> _WHAT YOU NEED TO DO_
In your copy, reproduce the entries exactly as they are, minus the images.

(Entries taken from a collection)
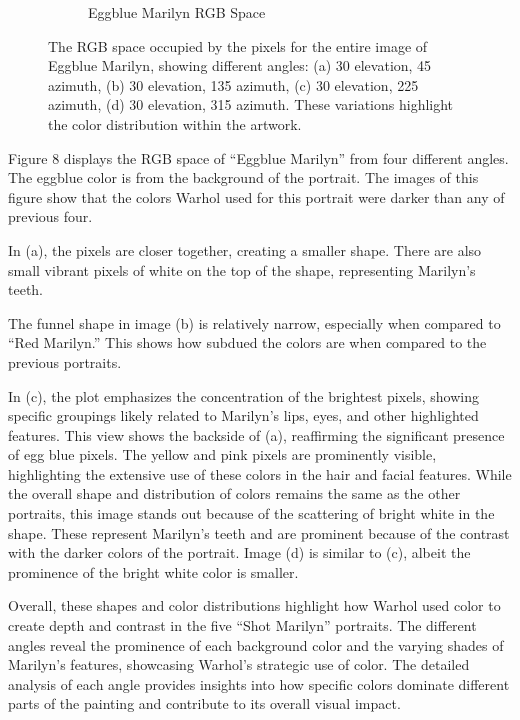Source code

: \documentclass{article}
\begin{document}
\begin{figure}[ht]
\begin{subfigure}{0.45\textwidth}
    \caption{Eggblue Marilyn RGB Space}
    \label{fig:4_20_eggblue_marilyn_original_scatter}
  \end{subfigure}
  \caption{The RGB space occupied by the pixels for the entire image of Eggblue Marilyn, showing different angles: (a) 30 \degree elevation, 45 \degree azimuth, (b) 30 \degree elevation, 135 \degree azimuth, (c) 30 \degree elevation, 225 \degree azimuth, (d) 30 \degree elevation, 315 \degree azimuth. These variations highlight the color distribution within the artwork.}
  \label{fig:eggblue_marilyn_original_scatter_2}
\end{figure}

Figure 8 displays the RGB space of ``Eggblue Marilyn'' from four
different angles. The eggblue color is from the background of the
portrait. The images of this figure show that the colors Warhol used for
this portrait were darker than any of previous four.

In (a), the pixels are closer together, creating a smaller shape. There
are also small vibrant pixels of white on the top of the shape,
representing Marilyn's teeth.

The funnel shape in image (b) is relatively narrow, especially when
compared to ``Red Marilyn.'' This shows how subdued the colors are when
compared to the previous portraits.

In (c), the plot emphasizes the concentration of the brightest pixels,
showing specific groupings likely related to Marilyn's lips, eyes, and
other highlighted features. This view shows the backside of (a),
reaffirming the significant presence of egg blue pixels. The yellow and
pink pixels are prominently visible, highlighting the extensive use of
these colors in the hair and facial features. While the overall shape
and distribution of colors remains the same as the other portraits, this
image stands out because of the scattering of bright white in the shape.
These represent Marilyn's teeth and are prominent because of the
contrast with the darker colors of the portrait. Image (d) is similar to
(c), albeit the prominence of the bright white color is smaller.

Overall, these shapes and color distributions highlight how Warhol used
color to create depth and contrast in the five ``Shot Marilyn''
portraits. The different angles reveal the prominence of each background
color and the varying shades of Marilyn's features, showcasing Warhol's
strategic use of color. The detailed analysis of each angle provides
insights into how specific colors dominate different parts of the
painting and contribute to its overall visual impact.
\end{document}
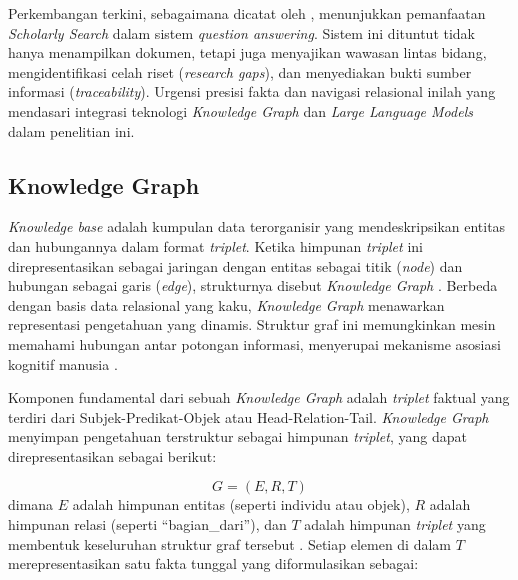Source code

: Perkembangan terkini, sebagaimana dicatat oleh \citet{gupta2024comprehensivesurveyretrievalaugmentedgeneration}, menunjukkan pemanfaatan \textit{Scholarly Search} dalam sistem \textit{question answering}. Sistem ini dituntut tidak hanya menampilkan dokumen, tetapi juga menyajikan wawasan lintas bidang, mengidentifikasi celah riset (\textit{research gaps}), dan menyediakan bukti sumber informasi (\textit{traceability}). Urgensi presisi fakta dan navigasi relasional inilah yang mendasari integrasi teknologi \textit{Knowledge Graph} dan \textit{Large Language Models} dalam penelitian ini.

\subsection{Knowledge Graph}

\textit{Knowledge base} adalah kumpulan data terorganisir yang mendeskripsikan entitas dan hubungannya dalam format \textit{triplet}. Ketika himpunan \textit{triplet} ini direpresentasikan sebagai jaringan dengan entitas sebagai titik (\textit{node}) dan hubungan sebagai garis (\textit{edge}), strukturnya disebut \textit{Knowledge Graph} \citep{mondal2021end}. Berbeda dengan basis data relasional yang kaku, \textit{Knowledge Graph} menawarkan representasi pengetahuan yang dinamis. Struktur graf ini memungkinkan mesin memahami hubungan antar potongan informasi, menyerupai mekanisme asosiasi kognitif manusia \citep{cheng2025humancognitioninspiredrag}.

Komponen fundamental dari sebuah \textit{Knowledge Graph} adalah \textit{triplet} faktual yang terdiri dari Subjek-Predikat-Objek atau Head-Relation-Tail. \textit{Knowledge Graph} menyimpan pengetahuan terstruktur sebagai himpunan \textit{triplet}, yang dapat direpresentasikan sebagai berikut:

\begin{equation}
    G = (E, R, T)
    \label{eq:kg-definition}
\end{equation}
dimana $E$ adalah himpunan entitas (seperti individu atau objek), $R$ adalah himpunan relasi (seperti ``bagian\_dari''), dan $T$ adalah himpunan \textit{triplet} yang membentuk keseluruhan struktur graf tersebut \citep{Hogan_2021}. Setiap elemen di dalam $T$ merepresentasikan satu fakta tunggal yang diformulasikan sebagai:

> _ANSWER BOX_
Source code

: \documentclass{article}
\begin{document}
\begin{figure}[ht]
\begin{subfigure}{0.45\textwidth}
    \caption{Eggblue Marilyn RGB Space}
    \label{fig:4_20_eggblue_marilyn_original_scatter}
  \end{subfigure}
  \caption{The RGB space occupied by the pixels for the entire image of Eggblue Marilyn, showing different angles: (a) 30 \degree elevation, 45 \degree azimuth, (b) 30 \degree elevation, 135 \degree azimuth, (c) 30 \degree elevation, 225 \degree azimuth, (d) 30 \degree elevation, 315 \degree azimuth. These variations highlight the color distribution within the artwork.}
  \label{fig:eggblue_marilyn_original_scatter_2}
\end{figure}

Figure 8 displays the RGB space of ``Eggblue Marilyn'' from four
different angles. The eggblue color is from the background of the
portrait. The images of this figure show that the colors Warhol used for
this portrait were darker than any of previous four.

In (a), the pixels are closer together, creating a smaller shape. There
are also small vibrant pixels of white on the top of the shape,
representing Marilyn's teeth.

The funnel shape in image (b) is relatively narrow, especially when
compared to ``Red Marilyn.'' This shows how subdued the colors are when
compared to the previous portraits.

In (c), the plot emphasizes the concentration of the brightest pixels,
showing specific groupings likely related to Marilyn's lips, eyes, and
other highlighted features. This view shows the backside of (a),
reaffirming the significant presence of egg blue pixels. The yellow and
pink pixels are prominently visible, highlighting the extensive use of
these colors in the hair and facial features. While the overall shape
and distribution of colors remains the same as the other portraits, this
image stands out because of the scattering of bright white in the shape.
These represent Marilyn's teeth and are prominent because of the
contrast with the darker colors of the portrait. Image (d) is similar to
(c), albeit the prominence of the bright white color is smaller.

Overall, these shapes and color distributions highlight how Warhol used
color to create depth and contrast in the five ``Shot Marilyn''
portraits. The different angles reveal the prominence of each background
color and the varying shades of Marilyn's features, showcasing Warhol's
strategic use of color. The detailed analysis of each angle provides
insights into how specific colors dominate different parts of the
painting and contribute to its overall visual impact.
\end{document}
Source code

: Perkembangan terkini, sebagaimana dicatat oleh \citet{gupta2024comprehensivesurveyretrievalaugmentedgeneration}, menunjukkan pemanfaatan \textit{Scholarly Search} dalam sistem \textit{question answering}. Sistem ini dituntut tidak hanya menampilkan dokumen, tetapi juga menyajikan wawasan lintas bidang, mengidentifikasi celah riset (\textit{research gaps}), dan menyediakan bukti sumber informasi (\textit{traceability}). Urgensi presisi fakta dan navigasi relasional inilah yang mendasari integrasi teknologi \textit{Knowledge Graph} dan \textit{Large Language Models} dalam penelitian ini.

\subsection{Knowledge Graph}

\textit{Knowledge base} adalah kumpulan data terorganisir yang mendeskripsikan entitas dan hubungannya dalam format \textit{triplet}. Ketika himpunan \textit{triplet} ini direpresentasikan sebagai jaringan dengan entitas sebagai titik (\textit{node}) dan hubungan sebagai garis (\textit{edge}), strukturnya disebut \textit{Knowledge Graph} \citep{mondal2021end}. Berbeda dengan basis data relasional yang kaku, \textit{Knowledge Graph} menawarkan representasi pengetahuan yang dinamis. Struktur graf ini memungkinkan mesin memahami hubungan antar potongan informasi, menyerupai mekanisme asosiasi kognitif manusia \citep{cheng2025humancognitioninspiredrag}.

Komponen fundamental dari sebuah \textit{Knowledge Graph} adalah \textit{triplet} faktual yang terdiri dari Subjek-Predikat-Objek atau Head-Relation-Tail. \textit{Knowledge Graph} menyimpan pengetahuan terstruktur sebagai himpunan \textit{triplet}, yang dapat direpresentasikan sebagai berikut:

\begin{equation}
    G = (E, R, T)
    \label{eq:kg-definition}
\end{equation}
dimana $E$ adalah himpunan entitas (seperti individu atau objek), $R$ adalah himpunan relasi (seperti ``bagian\_dari''), dan $T$ adalah himpunan \textit{triplet} yang membentuk keseluruhan struktur graf tersebut \citep{Hogan_2021}. Setiap elemen di dalam $T$ merepresentasikan satu fakta tunggal yang diformulasikan sebagai:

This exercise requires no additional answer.